Q&A with Professor Francis Green

Francis Green is Professor of Work and Education Economics, based in the Centre for Learning and Life Chances in Knowledge Economies and Societies (LLAKES) at IOE.

What is the focus of your research and what benefits do you hope your insights will bring?

I focus on two areas: job quality, and private schools.

I hope that, over time, my research on job quality will contribute to the development of good regulatory policies, especially as we move into the era of artificial intelligence and automated work processes. And I hope that my book and papers on private schools (along with colleagues) will pave the way for sound, evidenced-based reform, in search of promoting greater fairness and social mobility.

What working achievement or initiative are you most proud of?

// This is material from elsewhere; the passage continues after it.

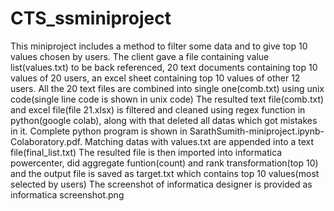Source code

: # CTS_ssminiproject
This miniproject includes a method to filter some data and to give top 10 values chosen by users. The client gave a file containing value list(values.txt) to be back referenced, 20 text documents containing top 10 values of 20 users, an excel sheet containing top 10 values of other 12 users. All the 20 text files are combined into single one(comb.txt) using unix code(single line code is shown in unix code) The resulted text file(comb.txt) and excel file(file 21.xlsx) is filtered and cleaned using regex function in python(google colab), along with that deleted all datas which got mistakes in it. Complete python program is shown in SarathSumith-miniproject.ipynb-Colaboratory.pdf. Matching datas with values.txt are appended into a text file(final_list.txt) The resulted file is then imported into informatica powercenter, did aggregate funtion(count) and rank transformation(top 10) and the output file is saved as target.txt which contains top 10 values(most selected by users) The screenshot of informatica designer is provided as informatica screenshot.png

Through conceptual and empirical research I have designed and implemented indices of seven domains of job quality, which are now widely used as the basis for understanding trends and variations in job quality across Europe. Meantime, back home, I have initiated and carried through a programme of research about the role of private schools in British education and society. I am equally proud of these two achievements!

What do you enjoy most about your role?

Working with like-minded scholars, hoping to make a difference.

What attracted you to join IOE?

While I have taught and researched in Economics for most of my adult life, I was pleased to come to IOE in order to pursue and practice my belief in interdisciplinary research, with educational sociologists and psychologists as well as other educational and labour economists.

What's the most important thing you've learned from your students?

Enthusiasm and hope in the face of a challenging new world order!

Do you think being in London benefits the work you, and if so, how?

London remains a most exciting place to be and work. And to be among so many other brilliant people at UCL, young and old, is a privilege.

What other area of research interests you outside of your main subject area?


What might it surprise people to know about you?

I tend to become very competitive in sports. I have taken up both social and competitive tennis again after fifty years’ absence from the court.